Cependant, même en appliquant cette vaste notion de « dérive sectaire », il semble que ce ne soit pas un problème majeur en France. Les spécialistes savent que les paniques morales à propos des « sectes » sont généralement promues par des statistiques folkloriques. En commentant les documents de la MIVILUDES, les médias français ont rapporté que le jeûne « sectaire » est un problème sérieux en France. Pourtant, la MIVILUDES indique qu'elle n'a trouvé que trois cas de « pratiques extrêmes » liées à l'alimentation en douze mois.
Nous lisons également que la MIVILUDES a trouvé en un an 500 cas de problèmes impliquant des mineurs. Mme Schiappa l'a traduit dans un communiqué de presse présentant les documents de la MIVILUDES en « 90.000 mineurs en danger », un excellent exemple de l'utilisation de statistiques folkloriques pour créer artificiellement une alarme sociale. Le rapport indique que la MIVILUDES et la police travaillant sur les « sectes » ne disposent pas de statistiques fiables, mais Mme Schiappa comprend que les chiffres gonflés sont très appréciés des journalistes.
Il est intéressant de lire qu'autour des quelque 3.000 cas de « dérives sectaires » constatés par la MIVILUDES, seuls 16 ont été transmis aux procureurs en vertu de l'article 40 du code de procédure pénale, qui fait obligation à un fonctionnaire ayant connaissance d'un délit de le dénoncer à un procureur. En d'autres termes, pour 2 984 cas sur 3 000, la MIVILUDES elle-même a reconnu qu'il n'y avait pas de crime à poursuivre. Et nous ne savons pas combien des 16 cas transmis aux procureurs ont été effectivement poursuivis et ont abouti à des condamnations.

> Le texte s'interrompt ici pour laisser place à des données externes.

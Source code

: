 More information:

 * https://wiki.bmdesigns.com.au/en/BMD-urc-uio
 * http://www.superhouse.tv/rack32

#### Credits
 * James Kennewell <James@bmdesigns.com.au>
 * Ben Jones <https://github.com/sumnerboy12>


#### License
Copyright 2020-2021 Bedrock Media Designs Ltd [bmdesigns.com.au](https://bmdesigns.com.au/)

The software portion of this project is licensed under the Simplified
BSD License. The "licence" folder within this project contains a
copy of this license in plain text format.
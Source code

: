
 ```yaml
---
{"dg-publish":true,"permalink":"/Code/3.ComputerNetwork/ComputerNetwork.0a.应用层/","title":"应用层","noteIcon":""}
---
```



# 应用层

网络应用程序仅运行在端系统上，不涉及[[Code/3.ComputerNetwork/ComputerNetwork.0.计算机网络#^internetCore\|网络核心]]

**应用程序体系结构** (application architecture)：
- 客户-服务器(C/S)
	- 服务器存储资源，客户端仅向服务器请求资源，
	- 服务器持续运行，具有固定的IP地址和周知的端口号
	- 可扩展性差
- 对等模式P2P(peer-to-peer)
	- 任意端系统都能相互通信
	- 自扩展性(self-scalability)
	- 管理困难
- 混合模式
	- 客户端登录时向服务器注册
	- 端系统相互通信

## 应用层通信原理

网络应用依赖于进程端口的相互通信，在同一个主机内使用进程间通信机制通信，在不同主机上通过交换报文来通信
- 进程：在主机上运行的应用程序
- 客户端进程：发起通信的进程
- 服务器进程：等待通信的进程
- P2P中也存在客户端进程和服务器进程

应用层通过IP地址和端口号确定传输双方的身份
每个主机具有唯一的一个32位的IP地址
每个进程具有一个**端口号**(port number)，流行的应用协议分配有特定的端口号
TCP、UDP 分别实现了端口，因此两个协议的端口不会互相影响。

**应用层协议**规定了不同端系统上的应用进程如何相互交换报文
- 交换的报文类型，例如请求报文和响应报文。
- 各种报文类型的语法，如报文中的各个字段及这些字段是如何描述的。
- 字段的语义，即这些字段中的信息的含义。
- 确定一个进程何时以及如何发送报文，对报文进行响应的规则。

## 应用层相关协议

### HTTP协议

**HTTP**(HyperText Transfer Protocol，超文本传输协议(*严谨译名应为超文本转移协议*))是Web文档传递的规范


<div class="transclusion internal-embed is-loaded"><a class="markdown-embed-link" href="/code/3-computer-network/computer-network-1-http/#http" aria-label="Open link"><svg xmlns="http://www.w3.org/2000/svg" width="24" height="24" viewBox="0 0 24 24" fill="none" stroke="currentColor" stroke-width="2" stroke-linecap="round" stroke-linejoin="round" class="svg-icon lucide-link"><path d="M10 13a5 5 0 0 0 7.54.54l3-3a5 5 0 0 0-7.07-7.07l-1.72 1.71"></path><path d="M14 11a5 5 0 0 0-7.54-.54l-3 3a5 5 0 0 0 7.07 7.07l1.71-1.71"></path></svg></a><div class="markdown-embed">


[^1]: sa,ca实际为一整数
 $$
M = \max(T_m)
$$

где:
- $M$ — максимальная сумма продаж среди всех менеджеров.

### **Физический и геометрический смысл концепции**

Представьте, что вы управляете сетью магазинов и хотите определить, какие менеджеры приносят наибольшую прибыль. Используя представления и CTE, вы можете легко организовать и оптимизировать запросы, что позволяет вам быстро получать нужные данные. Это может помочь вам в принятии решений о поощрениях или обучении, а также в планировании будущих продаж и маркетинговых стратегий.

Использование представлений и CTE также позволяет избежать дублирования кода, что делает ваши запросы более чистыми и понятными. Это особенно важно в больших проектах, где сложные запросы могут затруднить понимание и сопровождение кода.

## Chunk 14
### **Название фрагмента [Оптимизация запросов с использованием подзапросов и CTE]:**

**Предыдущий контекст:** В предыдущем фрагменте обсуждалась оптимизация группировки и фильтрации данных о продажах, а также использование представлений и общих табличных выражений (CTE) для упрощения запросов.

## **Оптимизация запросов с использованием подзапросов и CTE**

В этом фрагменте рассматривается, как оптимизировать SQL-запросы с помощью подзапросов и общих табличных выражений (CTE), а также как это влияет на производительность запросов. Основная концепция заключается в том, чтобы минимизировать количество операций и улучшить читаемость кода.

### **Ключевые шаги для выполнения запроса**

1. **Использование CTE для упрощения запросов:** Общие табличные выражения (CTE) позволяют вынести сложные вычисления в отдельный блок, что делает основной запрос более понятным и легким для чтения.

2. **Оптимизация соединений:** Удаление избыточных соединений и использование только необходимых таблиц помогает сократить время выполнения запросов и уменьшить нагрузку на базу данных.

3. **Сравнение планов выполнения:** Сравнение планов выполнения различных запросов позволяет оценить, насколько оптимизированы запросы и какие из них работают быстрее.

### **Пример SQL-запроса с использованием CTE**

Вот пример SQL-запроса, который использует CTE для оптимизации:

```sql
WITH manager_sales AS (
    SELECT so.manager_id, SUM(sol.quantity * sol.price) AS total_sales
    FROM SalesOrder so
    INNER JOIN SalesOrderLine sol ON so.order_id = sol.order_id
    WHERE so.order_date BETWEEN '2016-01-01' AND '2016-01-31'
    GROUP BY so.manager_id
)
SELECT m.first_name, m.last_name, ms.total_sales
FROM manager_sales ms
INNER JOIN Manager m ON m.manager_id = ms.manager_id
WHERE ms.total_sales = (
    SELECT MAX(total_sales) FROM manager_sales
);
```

A son crédit, la MIVILUDES répudie aujourd'hui la stratégie des années 1990 qui a conduit à la publication de listes de « sectes », et a causé des années de souffrance aux membres des groupes ainsi étiquetés et « stigmatisés ». Mais tant que les accusations de « dérives sectaires » seront généreusement appliquées à des cas pour lesquels, comme l'admet la MIVILUDES elle-même, il n'y a pas de crime dans plus de 99% des incidents examinés, c’est une attitude de suspicion générale contre tous les groupes perçus comme « différents » ou « alternatifs » qui va être perpétuée. Et ceci est un problème pour la liberté religieuse et la démocratie.